Una joven de 17 años sorprende al mundo con un innovador invento sustentable: un plástico biodegradable hecho con escamas de pescado, un desecho que habitualmente termina en la basura.
Este invento no solo ofrece una alternativa a los plásticos derivados del petróleo, sino que también ayuda a reducir la contaminación ambiental.
De escamas de pescado a plástico biodegradable: el ingenioso invento de una joven
La novedad la desarrolló la joven estadounidense Jacqueline Prawira, quién logró crear varios productos a partir de los desechos que produce la venta de pescado.
Su objetivo es encontrar soluciones más respetuosas con el medioambiente en un planeta donde solo el ser humano genera residuos contaminantes.
El plástico biodegradable a partir de escamas de pescado que desarrolló Prawira se presenta como films delgados y transparentes.
Estos están pensados para aplicaciones de un solo uso, como bolsas de supermercado, empaquetados o cubiertos desechables.
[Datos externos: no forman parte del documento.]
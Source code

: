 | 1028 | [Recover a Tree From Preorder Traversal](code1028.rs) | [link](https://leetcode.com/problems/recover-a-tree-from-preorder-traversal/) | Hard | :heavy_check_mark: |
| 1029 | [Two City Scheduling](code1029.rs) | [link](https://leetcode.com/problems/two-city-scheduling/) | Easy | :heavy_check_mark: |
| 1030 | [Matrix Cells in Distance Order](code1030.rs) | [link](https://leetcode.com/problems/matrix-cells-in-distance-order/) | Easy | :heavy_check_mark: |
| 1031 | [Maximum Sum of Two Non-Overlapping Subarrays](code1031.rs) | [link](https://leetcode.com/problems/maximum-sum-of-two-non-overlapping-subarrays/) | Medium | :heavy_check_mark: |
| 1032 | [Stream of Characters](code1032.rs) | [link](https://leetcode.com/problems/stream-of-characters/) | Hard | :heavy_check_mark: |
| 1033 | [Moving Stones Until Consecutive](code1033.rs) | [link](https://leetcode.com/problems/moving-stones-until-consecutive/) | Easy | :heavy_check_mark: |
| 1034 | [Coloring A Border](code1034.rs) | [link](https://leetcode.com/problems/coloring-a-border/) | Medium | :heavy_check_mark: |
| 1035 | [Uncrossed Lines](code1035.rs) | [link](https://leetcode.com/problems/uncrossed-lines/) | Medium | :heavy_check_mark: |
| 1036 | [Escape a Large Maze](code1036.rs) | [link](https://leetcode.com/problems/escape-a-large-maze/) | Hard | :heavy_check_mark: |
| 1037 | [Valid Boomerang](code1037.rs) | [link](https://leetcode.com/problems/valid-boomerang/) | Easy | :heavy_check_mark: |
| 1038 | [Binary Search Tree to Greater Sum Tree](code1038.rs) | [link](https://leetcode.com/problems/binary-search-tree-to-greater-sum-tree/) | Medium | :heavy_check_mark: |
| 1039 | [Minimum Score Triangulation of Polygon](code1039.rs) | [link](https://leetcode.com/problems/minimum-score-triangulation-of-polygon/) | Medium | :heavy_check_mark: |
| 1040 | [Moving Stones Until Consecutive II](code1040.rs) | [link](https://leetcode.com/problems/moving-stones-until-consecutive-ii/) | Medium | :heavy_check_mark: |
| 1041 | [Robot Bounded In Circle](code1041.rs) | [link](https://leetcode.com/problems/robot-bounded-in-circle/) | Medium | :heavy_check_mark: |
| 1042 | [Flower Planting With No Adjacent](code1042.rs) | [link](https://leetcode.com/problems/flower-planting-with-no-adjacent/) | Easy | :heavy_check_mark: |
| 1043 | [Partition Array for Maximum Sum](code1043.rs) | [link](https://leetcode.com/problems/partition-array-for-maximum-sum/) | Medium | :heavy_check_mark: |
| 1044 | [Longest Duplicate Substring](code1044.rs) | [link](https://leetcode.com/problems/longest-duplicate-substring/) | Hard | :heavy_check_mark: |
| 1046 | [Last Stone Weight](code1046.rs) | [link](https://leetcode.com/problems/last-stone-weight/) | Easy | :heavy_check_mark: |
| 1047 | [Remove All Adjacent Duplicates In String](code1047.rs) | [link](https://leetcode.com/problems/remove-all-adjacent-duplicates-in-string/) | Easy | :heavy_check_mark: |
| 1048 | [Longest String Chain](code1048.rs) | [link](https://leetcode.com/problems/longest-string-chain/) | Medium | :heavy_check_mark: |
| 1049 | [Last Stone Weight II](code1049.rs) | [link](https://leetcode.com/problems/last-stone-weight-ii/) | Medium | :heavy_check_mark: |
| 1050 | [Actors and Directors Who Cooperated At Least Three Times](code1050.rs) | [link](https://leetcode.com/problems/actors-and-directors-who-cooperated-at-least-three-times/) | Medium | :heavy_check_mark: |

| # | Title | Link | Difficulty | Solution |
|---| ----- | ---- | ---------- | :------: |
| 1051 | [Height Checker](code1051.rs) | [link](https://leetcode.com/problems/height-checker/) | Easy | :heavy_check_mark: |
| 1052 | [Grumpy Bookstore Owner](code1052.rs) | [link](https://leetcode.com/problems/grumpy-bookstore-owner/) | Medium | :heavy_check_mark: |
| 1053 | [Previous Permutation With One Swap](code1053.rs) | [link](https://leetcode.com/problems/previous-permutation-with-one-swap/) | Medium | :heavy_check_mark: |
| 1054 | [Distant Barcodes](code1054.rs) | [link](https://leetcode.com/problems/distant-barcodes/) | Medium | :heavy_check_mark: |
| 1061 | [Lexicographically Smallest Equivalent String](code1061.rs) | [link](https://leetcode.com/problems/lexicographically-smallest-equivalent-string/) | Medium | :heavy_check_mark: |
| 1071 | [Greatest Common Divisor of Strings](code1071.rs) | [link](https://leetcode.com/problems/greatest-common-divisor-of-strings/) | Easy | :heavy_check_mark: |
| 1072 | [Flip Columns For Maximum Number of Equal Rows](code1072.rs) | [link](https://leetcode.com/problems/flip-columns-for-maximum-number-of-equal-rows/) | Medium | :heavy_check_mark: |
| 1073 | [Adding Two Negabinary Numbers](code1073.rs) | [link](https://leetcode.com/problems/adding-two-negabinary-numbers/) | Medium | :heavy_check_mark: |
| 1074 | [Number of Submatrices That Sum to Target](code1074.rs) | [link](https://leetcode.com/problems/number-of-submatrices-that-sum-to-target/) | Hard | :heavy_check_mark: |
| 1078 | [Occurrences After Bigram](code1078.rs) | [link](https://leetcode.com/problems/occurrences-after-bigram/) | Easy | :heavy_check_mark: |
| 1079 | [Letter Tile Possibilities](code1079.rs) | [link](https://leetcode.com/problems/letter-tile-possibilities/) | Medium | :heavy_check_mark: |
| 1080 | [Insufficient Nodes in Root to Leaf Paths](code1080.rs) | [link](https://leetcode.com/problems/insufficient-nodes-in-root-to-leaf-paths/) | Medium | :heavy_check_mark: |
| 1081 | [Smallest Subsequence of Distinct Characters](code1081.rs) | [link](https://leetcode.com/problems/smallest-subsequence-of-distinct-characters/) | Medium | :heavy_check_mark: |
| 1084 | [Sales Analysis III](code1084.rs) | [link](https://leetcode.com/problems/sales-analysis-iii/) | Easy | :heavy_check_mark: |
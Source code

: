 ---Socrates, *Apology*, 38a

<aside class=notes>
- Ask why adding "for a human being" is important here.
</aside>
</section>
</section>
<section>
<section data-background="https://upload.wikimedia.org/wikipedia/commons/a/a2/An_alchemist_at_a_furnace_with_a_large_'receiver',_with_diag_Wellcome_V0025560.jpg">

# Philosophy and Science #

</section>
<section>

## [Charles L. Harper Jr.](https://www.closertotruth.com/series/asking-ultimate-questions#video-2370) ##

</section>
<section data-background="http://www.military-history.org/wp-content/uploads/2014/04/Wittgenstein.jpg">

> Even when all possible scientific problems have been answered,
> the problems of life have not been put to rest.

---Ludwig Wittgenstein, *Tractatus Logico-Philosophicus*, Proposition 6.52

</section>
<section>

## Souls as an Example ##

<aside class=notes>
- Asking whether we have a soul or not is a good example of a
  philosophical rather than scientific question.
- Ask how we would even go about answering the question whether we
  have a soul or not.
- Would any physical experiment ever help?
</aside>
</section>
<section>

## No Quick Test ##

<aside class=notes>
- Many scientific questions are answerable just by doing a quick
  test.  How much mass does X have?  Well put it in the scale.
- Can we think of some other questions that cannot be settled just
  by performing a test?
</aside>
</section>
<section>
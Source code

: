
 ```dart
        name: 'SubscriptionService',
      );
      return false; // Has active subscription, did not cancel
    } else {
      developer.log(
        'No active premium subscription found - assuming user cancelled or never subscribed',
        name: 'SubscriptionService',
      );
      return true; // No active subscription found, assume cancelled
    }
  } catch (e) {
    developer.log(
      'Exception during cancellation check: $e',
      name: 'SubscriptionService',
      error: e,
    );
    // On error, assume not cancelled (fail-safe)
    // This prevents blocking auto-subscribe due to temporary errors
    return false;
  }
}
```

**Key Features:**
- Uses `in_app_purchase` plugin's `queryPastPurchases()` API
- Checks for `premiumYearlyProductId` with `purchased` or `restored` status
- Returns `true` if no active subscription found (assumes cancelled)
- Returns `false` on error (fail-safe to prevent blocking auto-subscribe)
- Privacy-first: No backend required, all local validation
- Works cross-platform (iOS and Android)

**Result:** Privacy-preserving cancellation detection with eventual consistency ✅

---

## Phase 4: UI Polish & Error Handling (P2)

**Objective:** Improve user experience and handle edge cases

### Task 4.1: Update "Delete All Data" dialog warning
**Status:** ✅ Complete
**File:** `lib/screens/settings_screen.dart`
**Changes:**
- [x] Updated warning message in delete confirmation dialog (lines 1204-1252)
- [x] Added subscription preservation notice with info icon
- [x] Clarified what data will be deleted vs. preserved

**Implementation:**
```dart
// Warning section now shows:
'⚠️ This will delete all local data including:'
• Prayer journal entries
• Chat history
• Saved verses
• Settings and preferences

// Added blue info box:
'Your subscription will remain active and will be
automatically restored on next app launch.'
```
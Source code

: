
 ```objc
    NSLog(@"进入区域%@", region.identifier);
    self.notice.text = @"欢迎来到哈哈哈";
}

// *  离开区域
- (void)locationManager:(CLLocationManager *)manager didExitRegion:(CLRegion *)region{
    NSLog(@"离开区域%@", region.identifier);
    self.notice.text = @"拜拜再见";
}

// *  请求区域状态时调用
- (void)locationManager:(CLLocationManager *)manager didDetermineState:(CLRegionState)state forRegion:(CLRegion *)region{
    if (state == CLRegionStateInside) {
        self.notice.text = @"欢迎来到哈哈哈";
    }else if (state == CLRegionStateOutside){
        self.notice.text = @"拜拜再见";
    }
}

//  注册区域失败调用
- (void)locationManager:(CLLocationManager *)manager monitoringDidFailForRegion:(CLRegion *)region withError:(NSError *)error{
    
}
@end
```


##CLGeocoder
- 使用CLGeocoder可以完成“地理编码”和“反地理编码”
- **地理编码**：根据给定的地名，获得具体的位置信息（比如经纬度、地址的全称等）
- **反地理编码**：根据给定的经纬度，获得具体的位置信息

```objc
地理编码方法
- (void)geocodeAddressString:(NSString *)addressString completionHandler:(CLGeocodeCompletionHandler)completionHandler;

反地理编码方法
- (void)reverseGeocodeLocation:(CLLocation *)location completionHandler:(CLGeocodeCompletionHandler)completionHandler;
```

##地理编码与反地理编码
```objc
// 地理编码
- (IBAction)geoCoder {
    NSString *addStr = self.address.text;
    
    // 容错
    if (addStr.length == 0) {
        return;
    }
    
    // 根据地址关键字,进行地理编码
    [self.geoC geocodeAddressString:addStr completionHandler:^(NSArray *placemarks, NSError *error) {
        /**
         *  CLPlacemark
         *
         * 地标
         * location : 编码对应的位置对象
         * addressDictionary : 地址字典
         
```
En una entrevista para CBS, la joven mostró los productos creados con escamas de pescado: bolsas, envoltorios y utensilios.
Todos estos artículos pueden reemplazar a los plásticos convencionales derivados del petróleo en el uso diario.
El nuevo material no solo procede de desechos reutilizados, sino que también evita contaminar la naturaleza.
«Si se depositan en compostaje, se degradan por sí solos de forma natural sin necesidad de mucha ayuda externa, si es que la necesitan», afirma Prawira.
Absorción de metales pesados: el otro rol clave de las escamas de pescado que descubrió Prawira
Además del plástico biodegradable, la investigadora también creó un compost a base de estos subproductos de pescado.
Todavía en el secundario, la joven descubrió que el colágeno y las sales de calcio presentes en las escamas ejercen como un imán de la contaminación por metales pesados.
Estos se capturan para poder reciclarlos más adelante.
Así inventó Cyclo.Cloud, una solución que utiliza desechos de pescado para adsorber hasta el 82% de los metales pesados presentes en las aguas residuales contaminadas.
El objetivo de este desarrollo es prevenir la contaminación de alimentos y del medio ambiente.

La prometedora carrera de Prawira
Prawira logró desarrollar este último proyecto en el marco del programa Rise, el cual «apoya a jóvenes prometedores y les brinda oportunidades para colaborar y contribuir al bienestar de los demás».
Por este último invento, en 2021 Prawira publicó su primer trabajo de investigación y ya ha recibido premios de entidades prestigiosas como Broadcom MASTERS, ISEF, National JSHS y la EPA.
Actualmente, Prawira estudia en el prestigioso Instituto de Tecnología de Massachussets (MIT, por sus siglas en inglés).
Desde allí, «busca construir un mundo sostenible mediante el desarrollo de una economía circular y el reciclaje creativo de residuos».
El proyecto de bioplástico nacional del CONICET
La comunidad científica encuentra constantemente nuevas alternativas al plástico convencional.
Entre los millones de desechos que producen las personas al año, los investigadores buscan soluciones innovadoras.
En este marco, un proyecto reciente del CONICET sigue este camino con impronta nacional.
El estudio desarrolla «polímeros que se obtengan de fuentes naturales, que son renovables y biodegradables«, detallaron desde la entidad.
Estos polímeros naturales se encuentran en frutas, paredes celulares vegetales y algunas estructuras animales.
Se busca que estos «tengan la misma función que los plásticos que hoy encontramos tanto en envases alimentarios como en la industria agrícola de producción de alimentos».
Se trata de compuestos orgánicos de alto peso molecular que ofrecen propiedades similares a los plásticos convencionales, pero sin impacto ambiental negativo.
Estos avances demuestran que los desechos orgánicos pueden transformarse en materiales útiles y sostenibles, reduciendo la dependencia del petróleo y la contaminación ambiental.